Delude lo Zew tedesco, a Milano (-1,7%) male le banche. L'Arabia primo produttore di greggio

Maddalena Camera

Seduta nervosa e chiusura in ribasso per le Borse europee. Non sono quindi bastate le rassicurazioni sui tassi Usa rilasciate lunedì sera dalla «colomba» della Federal Reserve Lael Brainard, che avevano inizialmente sostenuto i listini. Ad annullare l'effetto Brainard è stato prima il dato relativo all'indice Zew, indicatore che misura la fiducia di investitori tedeschi, risultato stabile a settembre a 0,5 punti, mentre era atteso dagli analisti in rialzo a 2,5, poi la «guerra» del petrolio. Che ieri ha visto l'Arabia Saudita strappare nuovamente agli Stati Uniti il titolo di principale produttore al mondo di greggio.

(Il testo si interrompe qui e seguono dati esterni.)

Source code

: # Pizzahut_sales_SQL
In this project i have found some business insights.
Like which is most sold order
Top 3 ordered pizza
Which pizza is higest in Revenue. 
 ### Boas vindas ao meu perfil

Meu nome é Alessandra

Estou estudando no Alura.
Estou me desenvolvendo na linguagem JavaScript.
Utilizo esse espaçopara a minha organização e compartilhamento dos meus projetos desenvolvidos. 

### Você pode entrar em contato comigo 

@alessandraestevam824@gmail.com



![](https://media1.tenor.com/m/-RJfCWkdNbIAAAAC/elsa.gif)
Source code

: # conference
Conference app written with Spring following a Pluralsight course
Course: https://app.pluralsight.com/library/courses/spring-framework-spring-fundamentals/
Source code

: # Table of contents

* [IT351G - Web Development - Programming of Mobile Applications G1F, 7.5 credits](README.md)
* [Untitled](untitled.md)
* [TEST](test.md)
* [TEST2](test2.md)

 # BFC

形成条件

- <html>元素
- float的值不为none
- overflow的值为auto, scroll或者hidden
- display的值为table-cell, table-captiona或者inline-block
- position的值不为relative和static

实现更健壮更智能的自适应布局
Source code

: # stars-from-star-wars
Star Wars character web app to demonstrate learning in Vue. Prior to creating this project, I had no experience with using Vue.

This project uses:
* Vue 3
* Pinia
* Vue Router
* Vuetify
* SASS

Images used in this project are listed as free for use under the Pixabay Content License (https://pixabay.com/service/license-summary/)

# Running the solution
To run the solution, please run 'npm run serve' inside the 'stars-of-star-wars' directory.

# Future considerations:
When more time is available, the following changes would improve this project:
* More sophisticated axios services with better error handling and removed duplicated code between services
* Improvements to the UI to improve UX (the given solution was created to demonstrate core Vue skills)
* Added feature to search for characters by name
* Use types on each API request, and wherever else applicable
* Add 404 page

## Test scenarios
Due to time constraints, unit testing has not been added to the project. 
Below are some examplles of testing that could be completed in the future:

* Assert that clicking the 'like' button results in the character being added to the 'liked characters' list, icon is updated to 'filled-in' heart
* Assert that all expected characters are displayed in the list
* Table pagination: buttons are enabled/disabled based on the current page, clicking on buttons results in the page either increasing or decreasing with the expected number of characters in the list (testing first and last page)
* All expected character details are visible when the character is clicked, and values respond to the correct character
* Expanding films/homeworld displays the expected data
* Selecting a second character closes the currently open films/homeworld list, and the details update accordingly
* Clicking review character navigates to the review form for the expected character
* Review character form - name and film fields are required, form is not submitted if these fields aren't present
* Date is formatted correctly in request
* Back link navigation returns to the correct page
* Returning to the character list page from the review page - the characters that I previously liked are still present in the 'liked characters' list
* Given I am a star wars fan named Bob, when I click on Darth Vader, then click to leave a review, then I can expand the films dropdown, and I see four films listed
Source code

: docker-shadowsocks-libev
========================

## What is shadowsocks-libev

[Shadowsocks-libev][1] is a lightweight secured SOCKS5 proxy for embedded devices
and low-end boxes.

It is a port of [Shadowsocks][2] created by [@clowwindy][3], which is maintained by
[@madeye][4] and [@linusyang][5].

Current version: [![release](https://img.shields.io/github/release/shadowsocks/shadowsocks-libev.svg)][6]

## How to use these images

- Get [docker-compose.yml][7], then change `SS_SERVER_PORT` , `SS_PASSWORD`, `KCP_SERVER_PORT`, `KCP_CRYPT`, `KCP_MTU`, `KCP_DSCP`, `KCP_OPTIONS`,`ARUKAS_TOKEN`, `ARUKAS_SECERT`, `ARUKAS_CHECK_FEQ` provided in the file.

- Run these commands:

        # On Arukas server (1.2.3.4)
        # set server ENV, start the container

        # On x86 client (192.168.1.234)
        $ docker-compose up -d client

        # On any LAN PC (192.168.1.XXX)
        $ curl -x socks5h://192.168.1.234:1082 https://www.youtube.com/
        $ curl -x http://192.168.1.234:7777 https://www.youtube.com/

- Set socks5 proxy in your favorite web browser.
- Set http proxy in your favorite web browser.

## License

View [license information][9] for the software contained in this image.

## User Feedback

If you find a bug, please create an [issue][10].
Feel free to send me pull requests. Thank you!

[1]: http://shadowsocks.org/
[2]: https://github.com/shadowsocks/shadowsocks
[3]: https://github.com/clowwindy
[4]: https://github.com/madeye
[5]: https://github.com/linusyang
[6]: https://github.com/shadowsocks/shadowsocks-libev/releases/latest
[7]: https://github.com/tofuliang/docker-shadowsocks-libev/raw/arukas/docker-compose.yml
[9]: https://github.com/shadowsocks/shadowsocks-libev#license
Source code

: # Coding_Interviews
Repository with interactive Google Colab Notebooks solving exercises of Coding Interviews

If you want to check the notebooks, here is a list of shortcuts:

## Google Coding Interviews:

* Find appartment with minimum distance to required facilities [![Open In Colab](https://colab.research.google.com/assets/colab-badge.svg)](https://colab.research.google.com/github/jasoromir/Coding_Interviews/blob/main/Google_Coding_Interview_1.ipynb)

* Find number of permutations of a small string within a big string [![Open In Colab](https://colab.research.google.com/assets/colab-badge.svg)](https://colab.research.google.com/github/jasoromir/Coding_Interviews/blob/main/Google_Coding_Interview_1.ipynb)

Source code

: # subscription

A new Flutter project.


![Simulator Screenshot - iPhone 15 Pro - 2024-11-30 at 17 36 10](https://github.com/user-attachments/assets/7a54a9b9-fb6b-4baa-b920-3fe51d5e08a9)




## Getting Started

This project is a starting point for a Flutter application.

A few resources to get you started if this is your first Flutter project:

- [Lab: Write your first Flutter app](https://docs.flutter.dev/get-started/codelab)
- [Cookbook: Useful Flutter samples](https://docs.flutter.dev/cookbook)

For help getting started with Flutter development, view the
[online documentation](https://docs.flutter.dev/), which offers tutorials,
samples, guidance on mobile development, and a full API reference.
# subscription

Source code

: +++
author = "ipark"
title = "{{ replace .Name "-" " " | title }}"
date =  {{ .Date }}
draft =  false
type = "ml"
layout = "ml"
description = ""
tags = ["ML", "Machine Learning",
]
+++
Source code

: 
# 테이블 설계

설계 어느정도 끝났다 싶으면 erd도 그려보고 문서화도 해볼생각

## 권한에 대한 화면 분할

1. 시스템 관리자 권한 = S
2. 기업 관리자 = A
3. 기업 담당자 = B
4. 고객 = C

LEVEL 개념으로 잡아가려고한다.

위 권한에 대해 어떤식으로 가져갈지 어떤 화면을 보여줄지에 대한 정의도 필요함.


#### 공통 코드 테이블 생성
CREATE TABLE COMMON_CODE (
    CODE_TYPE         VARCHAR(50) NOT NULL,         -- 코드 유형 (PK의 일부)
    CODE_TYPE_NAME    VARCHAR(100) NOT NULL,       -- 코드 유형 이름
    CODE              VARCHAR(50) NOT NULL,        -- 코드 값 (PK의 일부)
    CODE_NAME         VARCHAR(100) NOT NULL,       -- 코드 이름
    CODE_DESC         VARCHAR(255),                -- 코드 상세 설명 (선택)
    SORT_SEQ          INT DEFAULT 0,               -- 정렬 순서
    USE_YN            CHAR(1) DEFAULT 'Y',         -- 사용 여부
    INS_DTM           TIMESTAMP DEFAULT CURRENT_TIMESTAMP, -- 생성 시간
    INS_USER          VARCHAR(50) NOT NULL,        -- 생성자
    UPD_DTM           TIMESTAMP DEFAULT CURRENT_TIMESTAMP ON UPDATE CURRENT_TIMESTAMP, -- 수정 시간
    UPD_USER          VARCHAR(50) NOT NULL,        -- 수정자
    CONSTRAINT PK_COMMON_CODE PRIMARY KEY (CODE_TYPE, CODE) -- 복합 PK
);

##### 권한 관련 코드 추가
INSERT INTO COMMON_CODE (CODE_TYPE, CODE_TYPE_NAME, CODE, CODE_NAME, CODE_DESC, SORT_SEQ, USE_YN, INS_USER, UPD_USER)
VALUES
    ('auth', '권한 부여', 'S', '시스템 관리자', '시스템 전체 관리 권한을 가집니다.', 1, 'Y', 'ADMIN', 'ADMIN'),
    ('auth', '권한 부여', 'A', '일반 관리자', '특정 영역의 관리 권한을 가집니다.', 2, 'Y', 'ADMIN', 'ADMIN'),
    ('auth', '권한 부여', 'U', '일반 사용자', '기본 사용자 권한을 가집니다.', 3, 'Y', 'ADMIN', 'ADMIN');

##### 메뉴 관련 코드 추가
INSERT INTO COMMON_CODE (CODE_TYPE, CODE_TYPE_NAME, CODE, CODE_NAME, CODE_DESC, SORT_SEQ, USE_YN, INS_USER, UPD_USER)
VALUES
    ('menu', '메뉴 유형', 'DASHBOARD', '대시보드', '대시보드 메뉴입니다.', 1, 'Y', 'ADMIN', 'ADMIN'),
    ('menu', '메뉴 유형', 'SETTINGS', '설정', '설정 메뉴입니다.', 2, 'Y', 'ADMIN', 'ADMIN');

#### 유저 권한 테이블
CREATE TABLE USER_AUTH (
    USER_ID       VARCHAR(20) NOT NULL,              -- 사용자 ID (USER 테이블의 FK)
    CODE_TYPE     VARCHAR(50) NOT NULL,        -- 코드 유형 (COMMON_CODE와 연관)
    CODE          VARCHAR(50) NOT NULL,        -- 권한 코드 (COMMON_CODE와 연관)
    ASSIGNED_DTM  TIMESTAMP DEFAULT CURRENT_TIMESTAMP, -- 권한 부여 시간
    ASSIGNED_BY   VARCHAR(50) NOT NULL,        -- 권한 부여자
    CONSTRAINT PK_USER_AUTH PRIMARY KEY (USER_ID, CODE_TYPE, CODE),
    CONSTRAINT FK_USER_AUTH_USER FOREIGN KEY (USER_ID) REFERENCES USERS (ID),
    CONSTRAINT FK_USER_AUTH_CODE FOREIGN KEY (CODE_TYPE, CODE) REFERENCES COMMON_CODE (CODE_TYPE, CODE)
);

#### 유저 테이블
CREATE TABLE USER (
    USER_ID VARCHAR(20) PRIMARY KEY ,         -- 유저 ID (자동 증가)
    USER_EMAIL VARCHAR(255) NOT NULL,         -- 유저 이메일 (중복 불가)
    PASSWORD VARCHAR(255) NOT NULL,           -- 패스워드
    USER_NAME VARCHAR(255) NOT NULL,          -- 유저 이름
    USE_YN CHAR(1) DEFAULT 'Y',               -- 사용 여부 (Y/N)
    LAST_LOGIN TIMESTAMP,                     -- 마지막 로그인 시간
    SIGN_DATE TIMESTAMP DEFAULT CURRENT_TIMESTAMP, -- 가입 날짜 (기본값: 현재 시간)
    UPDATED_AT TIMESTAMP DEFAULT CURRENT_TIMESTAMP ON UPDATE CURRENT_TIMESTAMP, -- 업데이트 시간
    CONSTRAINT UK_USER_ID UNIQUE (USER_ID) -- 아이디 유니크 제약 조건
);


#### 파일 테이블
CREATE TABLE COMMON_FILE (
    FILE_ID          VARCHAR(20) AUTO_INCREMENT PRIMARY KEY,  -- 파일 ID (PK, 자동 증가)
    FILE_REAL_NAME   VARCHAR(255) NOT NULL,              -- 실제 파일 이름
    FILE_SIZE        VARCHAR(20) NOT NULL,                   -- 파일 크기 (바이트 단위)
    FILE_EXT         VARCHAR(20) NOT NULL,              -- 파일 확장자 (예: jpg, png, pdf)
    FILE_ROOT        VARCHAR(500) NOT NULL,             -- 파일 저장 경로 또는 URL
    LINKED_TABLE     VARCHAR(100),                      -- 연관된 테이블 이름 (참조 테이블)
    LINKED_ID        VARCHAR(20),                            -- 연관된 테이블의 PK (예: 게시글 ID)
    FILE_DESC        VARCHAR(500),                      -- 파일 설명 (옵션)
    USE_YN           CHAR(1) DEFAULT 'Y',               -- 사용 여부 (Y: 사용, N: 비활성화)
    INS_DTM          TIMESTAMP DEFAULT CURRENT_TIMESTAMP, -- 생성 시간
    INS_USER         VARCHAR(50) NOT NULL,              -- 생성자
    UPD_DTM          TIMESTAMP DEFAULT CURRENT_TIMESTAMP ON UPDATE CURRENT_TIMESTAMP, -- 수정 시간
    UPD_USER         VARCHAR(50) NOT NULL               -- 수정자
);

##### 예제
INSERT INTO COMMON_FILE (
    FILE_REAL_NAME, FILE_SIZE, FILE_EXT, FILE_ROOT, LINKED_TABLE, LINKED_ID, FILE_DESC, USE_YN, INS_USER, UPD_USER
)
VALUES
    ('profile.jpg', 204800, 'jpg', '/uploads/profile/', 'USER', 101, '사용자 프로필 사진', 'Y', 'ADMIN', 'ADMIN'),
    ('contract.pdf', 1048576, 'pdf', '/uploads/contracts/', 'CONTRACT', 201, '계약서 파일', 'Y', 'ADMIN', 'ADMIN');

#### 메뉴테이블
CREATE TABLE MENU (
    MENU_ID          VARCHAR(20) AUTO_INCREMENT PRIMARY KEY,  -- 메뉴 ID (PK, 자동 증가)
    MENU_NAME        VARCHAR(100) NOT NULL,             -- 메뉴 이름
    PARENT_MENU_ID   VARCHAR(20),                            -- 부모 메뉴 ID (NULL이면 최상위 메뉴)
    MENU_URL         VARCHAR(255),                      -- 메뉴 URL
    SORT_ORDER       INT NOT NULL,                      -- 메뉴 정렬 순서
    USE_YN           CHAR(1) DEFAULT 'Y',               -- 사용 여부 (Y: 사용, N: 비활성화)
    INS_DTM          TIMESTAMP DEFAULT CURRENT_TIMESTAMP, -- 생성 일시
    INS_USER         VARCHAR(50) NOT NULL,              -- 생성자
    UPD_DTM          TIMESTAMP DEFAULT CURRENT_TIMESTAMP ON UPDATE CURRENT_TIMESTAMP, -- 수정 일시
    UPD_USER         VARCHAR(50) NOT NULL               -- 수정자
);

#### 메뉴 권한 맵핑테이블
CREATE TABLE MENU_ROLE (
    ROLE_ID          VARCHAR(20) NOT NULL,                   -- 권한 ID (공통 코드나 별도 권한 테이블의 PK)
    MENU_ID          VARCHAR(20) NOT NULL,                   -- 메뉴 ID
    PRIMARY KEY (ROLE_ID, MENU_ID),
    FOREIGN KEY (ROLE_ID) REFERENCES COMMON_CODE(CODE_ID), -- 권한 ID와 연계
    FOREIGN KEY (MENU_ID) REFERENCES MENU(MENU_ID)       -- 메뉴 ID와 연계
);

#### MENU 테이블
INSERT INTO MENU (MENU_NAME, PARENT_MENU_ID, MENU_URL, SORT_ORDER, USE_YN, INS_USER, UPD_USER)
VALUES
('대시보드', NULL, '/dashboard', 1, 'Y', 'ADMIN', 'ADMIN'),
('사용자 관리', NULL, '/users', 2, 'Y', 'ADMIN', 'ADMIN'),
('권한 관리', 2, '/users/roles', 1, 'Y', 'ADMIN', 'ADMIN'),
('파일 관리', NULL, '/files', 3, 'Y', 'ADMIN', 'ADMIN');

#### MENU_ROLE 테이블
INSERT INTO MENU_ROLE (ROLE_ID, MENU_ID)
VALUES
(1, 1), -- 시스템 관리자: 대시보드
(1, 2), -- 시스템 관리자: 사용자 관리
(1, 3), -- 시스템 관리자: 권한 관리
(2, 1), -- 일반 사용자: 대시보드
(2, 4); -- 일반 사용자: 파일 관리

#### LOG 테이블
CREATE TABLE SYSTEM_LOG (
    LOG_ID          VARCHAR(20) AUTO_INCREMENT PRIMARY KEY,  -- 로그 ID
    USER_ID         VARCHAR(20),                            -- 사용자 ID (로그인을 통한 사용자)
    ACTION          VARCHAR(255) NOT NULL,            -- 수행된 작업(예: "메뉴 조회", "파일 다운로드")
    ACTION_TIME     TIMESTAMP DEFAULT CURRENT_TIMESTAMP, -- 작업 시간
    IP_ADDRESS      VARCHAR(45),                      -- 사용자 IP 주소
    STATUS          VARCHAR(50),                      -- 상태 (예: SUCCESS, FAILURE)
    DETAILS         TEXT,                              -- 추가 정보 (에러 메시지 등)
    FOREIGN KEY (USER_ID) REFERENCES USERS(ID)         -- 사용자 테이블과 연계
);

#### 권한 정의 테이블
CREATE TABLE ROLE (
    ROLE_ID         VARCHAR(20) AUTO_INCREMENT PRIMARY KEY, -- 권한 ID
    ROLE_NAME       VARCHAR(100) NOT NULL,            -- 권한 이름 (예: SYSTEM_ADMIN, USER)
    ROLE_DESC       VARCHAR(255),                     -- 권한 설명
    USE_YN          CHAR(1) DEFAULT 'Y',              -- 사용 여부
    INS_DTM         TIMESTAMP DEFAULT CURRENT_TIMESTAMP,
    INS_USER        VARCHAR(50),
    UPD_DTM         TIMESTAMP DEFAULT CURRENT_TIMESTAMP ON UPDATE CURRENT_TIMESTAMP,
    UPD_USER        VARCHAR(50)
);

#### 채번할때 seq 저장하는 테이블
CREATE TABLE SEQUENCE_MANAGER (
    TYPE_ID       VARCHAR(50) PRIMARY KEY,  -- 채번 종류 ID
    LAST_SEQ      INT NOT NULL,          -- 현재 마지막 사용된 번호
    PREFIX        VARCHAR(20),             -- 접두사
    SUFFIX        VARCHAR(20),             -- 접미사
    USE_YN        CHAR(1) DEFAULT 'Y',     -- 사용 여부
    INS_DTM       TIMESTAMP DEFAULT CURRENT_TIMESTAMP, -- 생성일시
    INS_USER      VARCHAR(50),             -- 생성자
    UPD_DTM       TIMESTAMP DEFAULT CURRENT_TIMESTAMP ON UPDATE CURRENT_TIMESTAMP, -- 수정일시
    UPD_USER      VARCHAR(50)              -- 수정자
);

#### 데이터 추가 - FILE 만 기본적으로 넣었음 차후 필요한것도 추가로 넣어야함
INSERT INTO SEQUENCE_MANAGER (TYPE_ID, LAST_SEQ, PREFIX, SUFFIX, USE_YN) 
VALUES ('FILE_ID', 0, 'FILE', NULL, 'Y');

Non solo l'Agenzia Internazionale dell'Energia ha tagliato nettamente le sue previsioni sulla domanda globale di petrolio per il 2016 (-100mila barili al giorno) e per il prossimo (-200mila barili), viste le oscillazioni registrate su questo fronte in Asia. In particolare, in Cina e India, da sempre considerati dei pilastri a sostegno della crescita della domanda. Un indebolimento delle richieste implica uno scenario poco roseo per le quotazioni del petrolio, che potrebbero continuare a scendere in un mercato caratterizzato da un'eccedenza di offerta. «Dovremo aspettare un po' più a lungo perché i mercati tornino in equilibrio» - ha scritto l'Agenzia, secondo cui, nonostante il crollo dei prezzi, la produzione di petrolio globale è in espansione, sebbene lontana dai ritmi frenetici del 2015.

Il risultato è che il brent scambiava ieri a 47,26 dollari al barile (-2,2%), mentre il Wti a 45,01 dollari al barile (-2,8%). La debolezza del petrolio ha pesato sul settore con Saipem (-4,8%), Tenaris (-2,2%) ed Eni (-3,3%). Tutte le borse europee hanno comunque chiuso in calo: Milano -1,74%, Francoforte - 0,43%, Parigi -1,19%, Londra -0,53%, Madrid lascia sul terreno l'1,53%. Altra giornata nera poi per le banche: Unicredit chiude a -4,17%, seguito da Ubi Banca (-2,65%), Bper (-2,64%), Intesa Sanpaolo (-1,89%) e Mps (-1,04%).

A pesare anche le parole di Christine Lagarde, direttore generale del Fondo monetario internazionale.

La crescita mondiale è stata «troppo bassa per troppo tempo» al punto che il 2016 rischia di essere «il quinto anno consecutivo con una crescita del Pil globale sotto il 3,7%, la media dei quasi due decenni precedenti la crisi finanziaria del 2008». Il calo del prezzo del petrolio conseguente alla riduzione della domanda globale ha pesato su Wall Street: l'indice Dow Jones ha ceduto l'1,38%.